NIO is designed to solve this. The “N” stands for “non-blocking”.

The way it solves this is using a Selector. How this works is after establishing a connection, the client registers an “interest operation”, which can be read, write, or others.(actually this is not true. Simply asking to establish a connection is an interest too. But here let’s just look at read and write)

The selector will periodically collect all the interest and see if any of them can be consumed. If so, consume it, otherwise just hold on to it a bit longer.

This doesn’t seem to solve the blocking problem we mentioned before in the first glance, but let me explain. For example, in the old situation the server can be blocked waiting for input from one client, that it cannot send stuff out to another client. Now, it can register for a “read” for the first client, and “write” for the other one.

### DEMO: Hello World

This demo has a more comprehensive version, in case you want to explore more on NIO.

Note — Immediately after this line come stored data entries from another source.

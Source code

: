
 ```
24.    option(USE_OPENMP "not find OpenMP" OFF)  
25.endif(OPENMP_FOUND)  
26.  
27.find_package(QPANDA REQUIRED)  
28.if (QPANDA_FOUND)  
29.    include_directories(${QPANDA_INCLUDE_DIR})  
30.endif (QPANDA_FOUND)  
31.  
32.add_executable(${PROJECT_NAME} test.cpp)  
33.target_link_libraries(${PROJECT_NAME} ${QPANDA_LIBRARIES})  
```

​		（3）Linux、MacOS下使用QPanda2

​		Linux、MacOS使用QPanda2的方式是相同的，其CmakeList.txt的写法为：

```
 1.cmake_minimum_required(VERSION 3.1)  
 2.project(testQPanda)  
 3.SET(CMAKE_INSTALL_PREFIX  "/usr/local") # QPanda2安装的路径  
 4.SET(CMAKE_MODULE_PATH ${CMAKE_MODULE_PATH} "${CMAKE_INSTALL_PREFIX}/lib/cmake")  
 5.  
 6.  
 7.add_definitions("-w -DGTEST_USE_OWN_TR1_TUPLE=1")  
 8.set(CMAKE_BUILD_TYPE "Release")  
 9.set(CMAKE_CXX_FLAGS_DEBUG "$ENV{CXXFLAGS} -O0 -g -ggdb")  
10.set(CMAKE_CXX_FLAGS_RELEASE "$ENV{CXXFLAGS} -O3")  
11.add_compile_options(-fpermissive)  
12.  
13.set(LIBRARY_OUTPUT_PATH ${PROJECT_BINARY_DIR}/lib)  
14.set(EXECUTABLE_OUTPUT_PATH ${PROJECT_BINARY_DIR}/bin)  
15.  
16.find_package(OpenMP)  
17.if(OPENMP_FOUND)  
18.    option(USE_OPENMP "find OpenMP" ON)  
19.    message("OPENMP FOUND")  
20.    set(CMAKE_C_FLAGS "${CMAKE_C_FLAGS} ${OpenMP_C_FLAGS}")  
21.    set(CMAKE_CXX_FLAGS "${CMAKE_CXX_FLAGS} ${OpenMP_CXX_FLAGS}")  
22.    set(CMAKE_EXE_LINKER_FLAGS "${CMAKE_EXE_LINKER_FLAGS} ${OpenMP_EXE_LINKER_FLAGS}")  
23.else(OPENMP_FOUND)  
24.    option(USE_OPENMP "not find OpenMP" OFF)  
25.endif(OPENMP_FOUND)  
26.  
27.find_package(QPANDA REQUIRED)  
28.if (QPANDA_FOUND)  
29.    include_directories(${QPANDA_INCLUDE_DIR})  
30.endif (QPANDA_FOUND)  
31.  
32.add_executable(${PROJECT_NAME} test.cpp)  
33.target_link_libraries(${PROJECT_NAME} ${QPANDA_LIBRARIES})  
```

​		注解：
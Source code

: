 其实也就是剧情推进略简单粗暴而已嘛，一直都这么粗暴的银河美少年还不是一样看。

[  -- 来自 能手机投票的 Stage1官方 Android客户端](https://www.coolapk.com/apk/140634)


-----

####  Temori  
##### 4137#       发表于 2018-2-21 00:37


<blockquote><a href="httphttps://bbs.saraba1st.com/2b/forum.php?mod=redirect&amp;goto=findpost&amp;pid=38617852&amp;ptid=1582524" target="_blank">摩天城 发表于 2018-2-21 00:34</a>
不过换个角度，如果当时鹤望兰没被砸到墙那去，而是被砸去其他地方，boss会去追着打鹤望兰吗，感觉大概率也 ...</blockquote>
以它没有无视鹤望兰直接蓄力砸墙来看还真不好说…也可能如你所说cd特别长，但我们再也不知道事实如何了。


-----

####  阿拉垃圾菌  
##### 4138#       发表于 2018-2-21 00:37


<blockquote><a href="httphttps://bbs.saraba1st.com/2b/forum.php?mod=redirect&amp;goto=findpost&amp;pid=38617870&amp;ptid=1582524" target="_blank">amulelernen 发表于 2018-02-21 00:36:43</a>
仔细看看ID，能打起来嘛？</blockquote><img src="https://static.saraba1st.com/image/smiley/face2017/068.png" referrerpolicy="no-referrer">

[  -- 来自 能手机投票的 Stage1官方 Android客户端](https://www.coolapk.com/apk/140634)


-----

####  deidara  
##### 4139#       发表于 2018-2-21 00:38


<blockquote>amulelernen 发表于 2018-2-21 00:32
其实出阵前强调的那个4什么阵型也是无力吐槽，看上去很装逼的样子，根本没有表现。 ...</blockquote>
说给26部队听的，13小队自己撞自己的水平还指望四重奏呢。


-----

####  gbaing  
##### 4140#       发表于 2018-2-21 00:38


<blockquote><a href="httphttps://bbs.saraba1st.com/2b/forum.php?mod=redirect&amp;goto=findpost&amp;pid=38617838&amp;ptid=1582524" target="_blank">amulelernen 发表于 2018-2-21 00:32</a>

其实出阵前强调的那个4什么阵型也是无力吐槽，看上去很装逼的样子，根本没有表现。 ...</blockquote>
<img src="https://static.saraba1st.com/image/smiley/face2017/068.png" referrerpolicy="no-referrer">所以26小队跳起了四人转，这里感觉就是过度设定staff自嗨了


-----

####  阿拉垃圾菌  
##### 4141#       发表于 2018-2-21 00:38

My code can be found here.

public void run() {
while (true) {
try {
// Wait for an event one of the registered channels
this.selector.select();

// Iterate over the set of keys for which events are available
Iterator selectedKeys = this.selector.selectedKeys().iterator();
while (selectedKeys.hasNext()) {

SelectionKey key = (SelectionKey) selectedKeys.next();
selectedKeys.remove();

if (!key.isValid()) {
continue;
}

// Check what event is available and deal with it
if (key.isAcceptable()) {
this.accept(key);
} else if (key.isWritable()) {
this.write(key);
}
}
} catch (Exception e) {
e.printStackTrace();
System.exit(1);
}
}
}


First of all, the whole thing should be wrapped in an infinite loop, since we want the server to persist(also the client).

The first thing we do is this.selector.select(); This is the call that gathers all interest ops for each socket channel.

Then we just iterate through them and deal with each. Pretty straight forward. I am leaving out the parts about read and write, but you can see them on github.

Now let’s look at the client:

public void run() {
while (true) {
try {
// Wait for an event one of the registered channels
this.selector.select();

// Iterate over the set of keys for which events are available
Iterator selectedKeys = this.selector.selectedKeys().iterator();
while (selectedKeys.hasNext()) {
SelectionKey key = (SelectionKey) selectedKeys.next();
selectedKeys.remove();

if (!key.isValid()) {
continue;
}

// Check what event is available and deal with it
if (key.isConnectable()) {
this.finishConnection(key);
} else if (key.isWritable()) {
this.write(key);
}
}
} catch (Exception e) {
e.printStackTrace();
System.exit(1);
}
}
}


It’s basically the same semantics. Only the read and write methods are different. I recommend you look at the complete code to get a better sense of it.

If the demo above doesn’t help, this one may be helpful.

### Conclusion

NIO is pretty awesome to use, but there are many better stuff built from it: Java RMI and RPC. I am still learning about these two, and I will write about them in future posts.